The myth of the creation of the camel is dates back to Hindu tradition. Parvati, the goddess of power and the consort of Lord Shiva (the supreme god who creates, protects and transforms) was waiting for Lord Shiva to finish with his meditation. To pass the time, Parvati was playing with the clay and mud where she sat and had moulded an unrecognisable five-legged animal. She marvelled at her creation that she asked Shiva when he had returned to breath life into her clay sculpture. Shiva had originally rejected her proposal as he believed that no place would be habitable to this penta-pod and therefore by giving life to the animal he would not be able to protect and sustain it. However, Parvati persisting and persisting, Shiva had granted her wish.
As Shiva had suspected, the five legs proved walking to be near impossible. The god of transformation then went out recreating Parvati’s animal to better suit it to living. The fifth leg was pushed up into its stomach thus creating the camel’s hump. After a while of nurturing, the newly formed animal became too much a burden to Parvati who thus instructed man to care for them. The first Raika came to be.
Raikas are the nomadic camel herders that roam the Thar Desert in Rajasthan. This myth not only speaks about the creation of the animal they nurture but also the creation of their caste and therefore their significance within Rajasthani culture is legitimised through Hindu mythic tradition. It is with this reverence of their own history that defines them and it must be with this light that the raikas are to be observed.
Since they hold their history with deep regard, their commitment in continuing to practise age-old traditions unwavers: to this day, with the same implements their ancestors would have used, they shear designs into the camels’ flanks. In most pastoral farms, coming close to any animal with a pair of shears is a difficult task when its usual instinct is to run away. Here, the raika’s skill in handling the tool is so accomplished that the camels neither flinch nor flee.

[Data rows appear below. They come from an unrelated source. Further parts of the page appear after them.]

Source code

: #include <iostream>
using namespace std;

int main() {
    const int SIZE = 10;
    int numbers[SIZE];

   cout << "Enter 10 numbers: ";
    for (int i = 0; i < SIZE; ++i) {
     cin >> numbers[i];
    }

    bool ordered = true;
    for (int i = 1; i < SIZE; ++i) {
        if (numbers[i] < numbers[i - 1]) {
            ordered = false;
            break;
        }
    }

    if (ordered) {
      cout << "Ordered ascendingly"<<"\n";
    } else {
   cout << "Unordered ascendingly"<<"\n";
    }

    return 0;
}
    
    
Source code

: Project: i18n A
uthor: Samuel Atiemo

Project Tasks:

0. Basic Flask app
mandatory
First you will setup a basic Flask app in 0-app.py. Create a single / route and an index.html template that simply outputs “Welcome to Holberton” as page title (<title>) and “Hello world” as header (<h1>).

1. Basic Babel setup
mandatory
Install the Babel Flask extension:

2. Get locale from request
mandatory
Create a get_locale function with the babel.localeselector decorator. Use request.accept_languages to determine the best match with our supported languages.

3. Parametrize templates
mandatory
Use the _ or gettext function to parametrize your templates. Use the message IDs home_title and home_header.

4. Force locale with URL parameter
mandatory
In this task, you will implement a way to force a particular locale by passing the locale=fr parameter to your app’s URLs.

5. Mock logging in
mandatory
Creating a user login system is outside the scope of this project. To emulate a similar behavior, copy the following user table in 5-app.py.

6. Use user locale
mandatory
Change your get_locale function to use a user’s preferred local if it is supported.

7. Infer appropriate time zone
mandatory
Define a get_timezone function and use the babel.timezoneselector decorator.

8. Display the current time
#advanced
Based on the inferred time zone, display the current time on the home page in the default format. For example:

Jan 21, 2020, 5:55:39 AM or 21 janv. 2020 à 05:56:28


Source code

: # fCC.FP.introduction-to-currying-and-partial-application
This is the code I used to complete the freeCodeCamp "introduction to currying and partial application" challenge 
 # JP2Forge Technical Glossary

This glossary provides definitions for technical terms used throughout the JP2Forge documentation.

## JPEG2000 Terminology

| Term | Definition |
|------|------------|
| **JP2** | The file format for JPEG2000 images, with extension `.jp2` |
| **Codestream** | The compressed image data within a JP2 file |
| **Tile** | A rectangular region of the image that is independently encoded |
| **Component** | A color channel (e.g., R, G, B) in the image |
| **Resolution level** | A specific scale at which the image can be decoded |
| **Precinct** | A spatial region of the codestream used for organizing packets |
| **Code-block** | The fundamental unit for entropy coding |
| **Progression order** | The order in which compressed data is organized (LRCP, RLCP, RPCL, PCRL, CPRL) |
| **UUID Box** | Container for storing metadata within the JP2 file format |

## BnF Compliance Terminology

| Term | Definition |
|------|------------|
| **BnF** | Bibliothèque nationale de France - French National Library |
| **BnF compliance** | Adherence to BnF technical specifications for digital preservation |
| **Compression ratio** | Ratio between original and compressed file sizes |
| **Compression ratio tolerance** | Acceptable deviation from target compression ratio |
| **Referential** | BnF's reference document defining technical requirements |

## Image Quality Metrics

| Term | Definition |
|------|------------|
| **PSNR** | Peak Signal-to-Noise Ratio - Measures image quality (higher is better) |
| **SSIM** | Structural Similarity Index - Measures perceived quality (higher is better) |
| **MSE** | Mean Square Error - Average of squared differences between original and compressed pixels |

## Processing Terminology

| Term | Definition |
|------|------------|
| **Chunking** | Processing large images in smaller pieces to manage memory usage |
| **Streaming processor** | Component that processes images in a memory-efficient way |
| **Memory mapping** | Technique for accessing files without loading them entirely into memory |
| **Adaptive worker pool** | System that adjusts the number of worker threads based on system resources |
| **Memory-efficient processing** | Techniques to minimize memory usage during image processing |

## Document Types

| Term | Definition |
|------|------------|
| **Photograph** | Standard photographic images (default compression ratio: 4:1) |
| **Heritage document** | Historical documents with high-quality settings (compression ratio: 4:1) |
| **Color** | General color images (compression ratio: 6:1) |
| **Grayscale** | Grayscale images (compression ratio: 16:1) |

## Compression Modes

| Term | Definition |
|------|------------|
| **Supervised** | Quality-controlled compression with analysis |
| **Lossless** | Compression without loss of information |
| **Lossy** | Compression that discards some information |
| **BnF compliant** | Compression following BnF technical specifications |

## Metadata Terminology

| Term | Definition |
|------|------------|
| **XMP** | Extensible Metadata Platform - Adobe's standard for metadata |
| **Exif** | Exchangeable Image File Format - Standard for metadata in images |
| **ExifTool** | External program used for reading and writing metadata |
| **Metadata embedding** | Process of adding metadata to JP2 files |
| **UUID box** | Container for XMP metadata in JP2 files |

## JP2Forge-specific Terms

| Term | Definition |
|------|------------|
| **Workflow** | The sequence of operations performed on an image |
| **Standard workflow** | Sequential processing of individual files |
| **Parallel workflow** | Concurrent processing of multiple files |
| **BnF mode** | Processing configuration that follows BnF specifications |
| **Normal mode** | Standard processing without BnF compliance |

However, the trust the camel gives to its keeper is not only on the basis of their skill with a shear. As the responsibility to be guardians of these majestic desert wanderers had been goddess-given, the bond a raika has with his flock is very strong and they hold this deep connection with each member of the herd, be it seventy camels or seven. For most of these camels, they will be born into the herd and live it’s whole life under the attentive watch of one raika. They become almost family and just as families have their secret way of communicating with each other detected and understood by no one, so to does the relationship between camel and keeper extend to even the slightest gestures from either party being a form of communication.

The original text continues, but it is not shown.